Recent discussion about higher education reform has centered on using output metrics to allocate federal dollars, but experts said the approach only scratches the surface. The real culprit, they said, is a flawed accreditation system.
Lawmakers have proposed a number of ways to reform higher education. Most recently, President Obama unveiled a plan that would determine the federal financial aid available to a school based on metrics including graduation rates, employment rates after college and advanced degree attainment rates. But some experts said the focus should target a more direct link between quality institutions and funding: the accreditation system, which has a long-standing tradition of defining prestige through superficial inputs such as enrollment numbers and acceptance rates.
That goal is similar to Obama’s past proposals, said Anne Neal, president of the American Council of Trustees and Alumni, and “mirrors in many respects” the White House’s concerns as they relate to higher education reform.
Accreditation has long decided which universities have access to federal financial aid dollars. It acts as a stamp of approval for a school’s quality, a signal to the government and private investors that a school is worthy of their investment. It’s also subjective, as it is determined by independent accrediting bodies that have varying standards.
While basing federal funds on a school’s graduation rates could effect some change, it wouldn’t be nearly as effective or efficient at improving school quality as challenging accreditation standards, Neal said. Take away a school’s accreditation, and the flow of federal money can stop altogether—sending a stronger message than tapering funds later down the road, as Obama’s plan suggested.
“The regulatory approach has failed to protect the taxpayer and failed to ensure educational quality in our colleges and universities,” Neal said. “Today, there are schools which graduate in the single digits, and yet they are still accredited, and federal dollars are still being poured into those institutions.”

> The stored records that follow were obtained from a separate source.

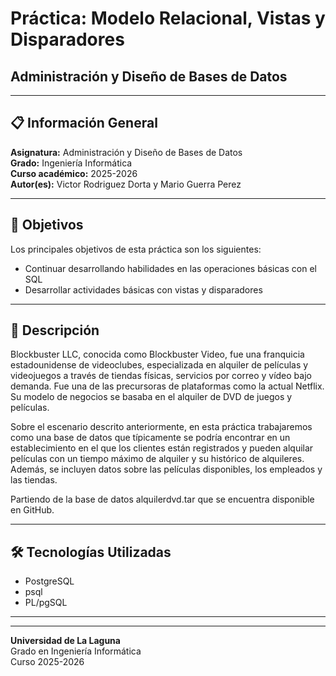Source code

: # Práctica: Modelo Relacional, Vistas y Disparadores
## Administración y Diseño de Bases de Datos

---

## 📋 Información General

**Asignatura:** Administración y Diseño de Bases de Datos  
**Grado:** Ingeniería Informática  
**Curso académico:** 2025-2026  
**Autor(es):** Victor Rodriguez Dorta y Mario Guerra Perez

---

## 🎯 Objetivos

Los principales objetivos de esta práctica son los siguientes:

- Continuar desarrollando habilidades en las operaciones básicas con el SQL
- Desarrollar actividades básicas con vistas y disparadores

---

## 📖 Descripción

Blockbuster LLC, conocida como Blockbuster Video, fue una franquicia estadounidense de videoclubes, especializada en alquiler de películas y videojuegos a través de tiendas físicas, servicios por correo y vídeo bajo demanda. Fue una de las precursoras de plataformas como la actual Netflix. Su modelo de negocios se basaba en el alquiler de DVD de juegos y películas.

Sobre el escenario descrito anteriormente, en esta práctica trabajaremos como una base de datos que típicamente se podría encontrar en un establecimiento en el que los clientes están registrados y pueden alquilar películas con un tiempo máximo de alquiler y su histórico de alquileres. Además, se incluyen datos sobre las películas disponibles, los empleados y las tiendas.

Partiendo de la base de datos alquilerdvd.tar que se encuentra disponible en GitHub.

---

## 🛠️ Tecnologías Utilizadas

- PostgreSQL
- psql
- PL/pgSQL

---


---

**Universidad de La Laguna**  
Grado en Ingeniería Informática  
Curso 2025-2026
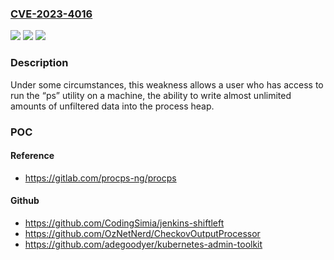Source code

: ### [CVE-2023-4016](https://cve.mitre.org/cgi-bin/cvename.cgi?name=CVE-2023-4016)
![](https://img.shields.io/static/v1?label=Product&message=Linux%20Kernal&color=blue)
![](https://img.shields.io/static/v1?label=Version&message=3.3.0%20(might%20be%20earlier)%20-%20latest%20&color=brightgreen)
![](https://img.shields.io/static/v1?label=Vulnerability&message=CWE-122%3A%20Heap-based%20Buffer%20Overflow&color=brightgreen)

### Description

Under some circumstances, this weakness allows a user who has access to run the “ps” utility on a machine, the ability to write almost unlimited amounts of unfiltered data into the process heap.

### POC

#### Reference
- https://gitlab.com/procps-ng/procps

#### Github
- https://github.com/CodingSimia/jenkins-shiftleft
- https://github.com/OzNetNerd/CheckovOutputProcessor
- https://github.com/adegoodyer/kubernetes-admin-toolkit

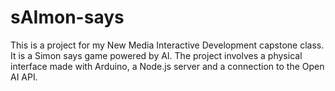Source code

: # sAImon-says
This is a project for my New Media Interactive Development capstone class. It is a Simon says game powered by AI. The project involves a physical interface made with Arduino, a Node.js server and a connection to the Open AI API. 
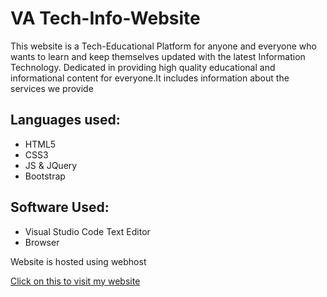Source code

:# VA Tech-Info-Website
This website is a Tech-Educational Platform for anyone and everyone who wants to learn and keep themselves updated with the latest Information Technology.
Dedicated in providing high quality educational and informational content for everyone.It includes information about the services we provide

<h2>Languages used:</h2>
<ul>
  <li>HTML5</li>
  <li>CSS3</li>
  <li>JS & JQuery</li>
  <li>Bootstrap</li>
</ul>

<h2>Software Used:</h2>
<ul>
  <li>Visual Studio Code Text Editor</li>
  <li>Browser</li>
</ul>










Website is hosted using webhost

<a href="https://va-techinfo.000webhostapp.com/">Click on this to visit my website </a>
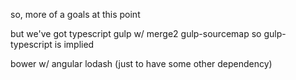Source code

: so, more of a goals at this point

but we've got
  typescript
  gulp w/
    merge2
    gulp-sourcemap
    so gulp-typescript is implied
    
  bower w/
    angular
    lodash (just to have  some other dependency)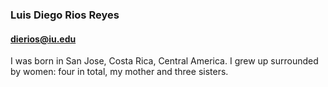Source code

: 
### Luis Diego Rios Reyes
#### dierios@iu.edu


I was born in San Jose, Costa Rica, Central America. I grew up surrounded by women: four in total, my mother and three sisters.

The government recognizes more than 50 accrediting organizations and is required by law to publish a list on the Education Department website. Some institutions accredit schools of specific disciplines, such as massage therapy, education and theater, while others only look at schools in the Midwest and still others are national institutions looking at schools of all kinds.
This university received its accreditation from the Middle States Commission on Higher Education, but so did Coppin State University, another University System of Maryland school, which has with a 4.6 percent four-year graduation rate compared to this university’s 62 percent rate, according to a December 2012 report by the Maryland Higher Education Commission.

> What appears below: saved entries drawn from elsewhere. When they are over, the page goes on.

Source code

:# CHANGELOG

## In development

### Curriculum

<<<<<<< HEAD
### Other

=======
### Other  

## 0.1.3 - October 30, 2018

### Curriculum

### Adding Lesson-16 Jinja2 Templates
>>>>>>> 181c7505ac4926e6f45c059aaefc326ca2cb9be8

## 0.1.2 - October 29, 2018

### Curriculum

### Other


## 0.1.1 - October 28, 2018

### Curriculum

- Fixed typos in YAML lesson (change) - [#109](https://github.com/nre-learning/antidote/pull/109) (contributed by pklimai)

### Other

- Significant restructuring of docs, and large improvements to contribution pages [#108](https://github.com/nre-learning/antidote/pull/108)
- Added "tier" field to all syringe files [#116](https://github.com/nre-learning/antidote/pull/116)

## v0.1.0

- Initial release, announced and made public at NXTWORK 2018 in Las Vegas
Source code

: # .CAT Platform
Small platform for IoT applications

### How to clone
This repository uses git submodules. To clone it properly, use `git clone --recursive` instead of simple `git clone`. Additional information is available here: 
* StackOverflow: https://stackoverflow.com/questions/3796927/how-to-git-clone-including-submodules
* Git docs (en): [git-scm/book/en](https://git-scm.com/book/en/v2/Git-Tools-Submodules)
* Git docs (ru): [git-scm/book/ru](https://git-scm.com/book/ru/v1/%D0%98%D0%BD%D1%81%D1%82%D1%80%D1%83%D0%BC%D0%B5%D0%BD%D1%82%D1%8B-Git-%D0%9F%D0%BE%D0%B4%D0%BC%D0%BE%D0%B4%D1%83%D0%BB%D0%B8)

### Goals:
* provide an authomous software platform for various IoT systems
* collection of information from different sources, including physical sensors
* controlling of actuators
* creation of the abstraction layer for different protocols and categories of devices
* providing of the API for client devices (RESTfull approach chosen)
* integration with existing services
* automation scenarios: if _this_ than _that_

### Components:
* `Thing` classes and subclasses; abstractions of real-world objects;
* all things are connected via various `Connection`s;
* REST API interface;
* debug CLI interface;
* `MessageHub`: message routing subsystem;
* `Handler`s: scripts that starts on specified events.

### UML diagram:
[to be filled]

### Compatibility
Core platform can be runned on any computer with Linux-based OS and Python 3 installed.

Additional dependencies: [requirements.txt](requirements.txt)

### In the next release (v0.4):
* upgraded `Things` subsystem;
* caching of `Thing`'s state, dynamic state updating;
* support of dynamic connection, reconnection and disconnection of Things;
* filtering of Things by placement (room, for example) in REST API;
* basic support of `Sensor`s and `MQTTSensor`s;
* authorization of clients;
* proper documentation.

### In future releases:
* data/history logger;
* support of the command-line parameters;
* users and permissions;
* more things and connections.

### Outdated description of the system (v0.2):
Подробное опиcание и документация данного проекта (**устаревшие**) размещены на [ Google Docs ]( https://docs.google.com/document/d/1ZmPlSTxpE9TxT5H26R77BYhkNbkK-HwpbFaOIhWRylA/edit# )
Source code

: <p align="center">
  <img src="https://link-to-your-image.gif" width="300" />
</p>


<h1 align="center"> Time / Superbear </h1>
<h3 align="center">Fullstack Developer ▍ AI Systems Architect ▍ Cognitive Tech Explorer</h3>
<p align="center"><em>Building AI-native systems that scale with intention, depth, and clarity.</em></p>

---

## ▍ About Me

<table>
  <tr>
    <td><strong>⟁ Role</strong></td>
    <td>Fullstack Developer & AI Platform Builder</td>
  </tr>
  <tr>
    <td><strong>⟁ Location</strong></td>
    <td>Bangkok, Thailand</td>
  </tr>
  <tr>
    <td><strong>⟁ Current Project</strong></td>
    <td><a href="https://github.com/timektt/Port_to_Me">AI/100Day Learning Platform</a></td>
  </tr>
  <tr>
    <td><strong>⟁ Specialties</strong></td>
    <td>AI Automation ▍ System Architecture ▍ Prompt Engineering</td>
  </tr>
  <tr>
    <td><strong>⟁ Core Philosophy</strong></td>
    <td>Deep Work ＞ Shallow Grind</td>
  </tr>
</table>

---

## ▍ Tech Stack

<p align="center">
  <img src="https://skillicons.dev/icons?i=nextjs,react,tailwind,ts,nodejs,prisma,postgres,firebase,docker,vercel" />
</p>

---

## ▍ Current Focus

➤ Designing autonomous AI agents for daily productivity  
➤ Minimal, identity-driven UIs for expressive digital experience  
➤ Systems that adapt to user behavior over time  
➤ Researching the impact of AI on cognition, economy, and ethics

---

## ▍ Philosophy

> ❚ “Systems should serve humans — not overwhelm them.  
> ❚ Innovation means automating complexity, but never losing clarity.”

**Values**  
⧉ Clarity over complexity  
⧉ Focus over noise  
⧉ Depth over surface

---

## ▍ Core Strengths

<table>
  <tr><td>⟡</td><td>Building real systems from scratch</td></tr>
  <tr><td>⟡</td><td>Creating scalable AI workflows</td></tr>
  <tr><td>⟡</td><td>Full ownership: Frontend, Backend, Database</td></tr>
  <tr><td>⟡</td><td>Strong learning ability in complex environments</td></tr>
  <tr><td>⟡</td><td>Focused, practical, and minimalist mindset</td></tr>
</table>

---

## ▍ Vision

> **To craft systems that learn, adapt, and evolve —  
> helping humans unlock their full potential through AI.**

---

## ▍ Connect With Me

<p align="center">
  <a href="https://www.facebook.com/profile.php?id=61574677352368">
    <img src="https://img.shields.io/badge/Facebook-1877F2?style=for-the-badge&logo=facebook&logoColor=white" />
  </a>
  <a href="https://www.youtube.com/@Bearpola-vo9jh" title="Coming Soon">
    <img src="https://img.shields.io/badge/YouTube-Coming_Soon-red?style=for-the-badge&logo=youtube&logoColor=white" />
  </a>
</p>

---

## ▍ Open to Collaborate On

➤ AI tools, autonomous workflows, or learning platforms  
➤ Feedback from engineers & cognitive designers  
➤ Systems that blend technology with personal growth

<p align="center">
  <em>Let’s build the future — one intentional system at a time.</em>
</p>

“Very legitimate questions can be raised about ‘What have the accreditors been doing if they are allowing these institutions to do so poorly when it comes to student success?’” Neal said.
While some accreditation institutions, such as the New England Association of Schools and Colleges’ Commission on Institutions of Higher Education, which accredits top schools including Brown, Yale and Harvard universities, include graduation rates in their evaluation criteria, the MSCHE website doesn’t list graduation rates in their criteria. Rather, MSCHE places an emphasis on financial stability and program quality.
It’s this disparity in criteria that allows schools with very low graduation rates to maintain their accreditation status and education department recognition and thus receive federal dollars, said David Bergeron, postsecondary education vice president at the Center for American Progress.
“How can you be an educational institution if 1 percent of your students graduate?” Bergeron said. “You’re not an educational institution. You pretend to be, but you’re not really delivering high-quality education.”
Bergeron added that those institutions “should be thrown out,” but “accreditors don’t do that.”
Further, accreditation information is difficult to find and use objectively.
The accreditation process now comes as a disadvantage to the consumer because it only tells prospective students if the university passed the accreditor’s muster, Neal said, not whether it produces successful students or helps students to graduate.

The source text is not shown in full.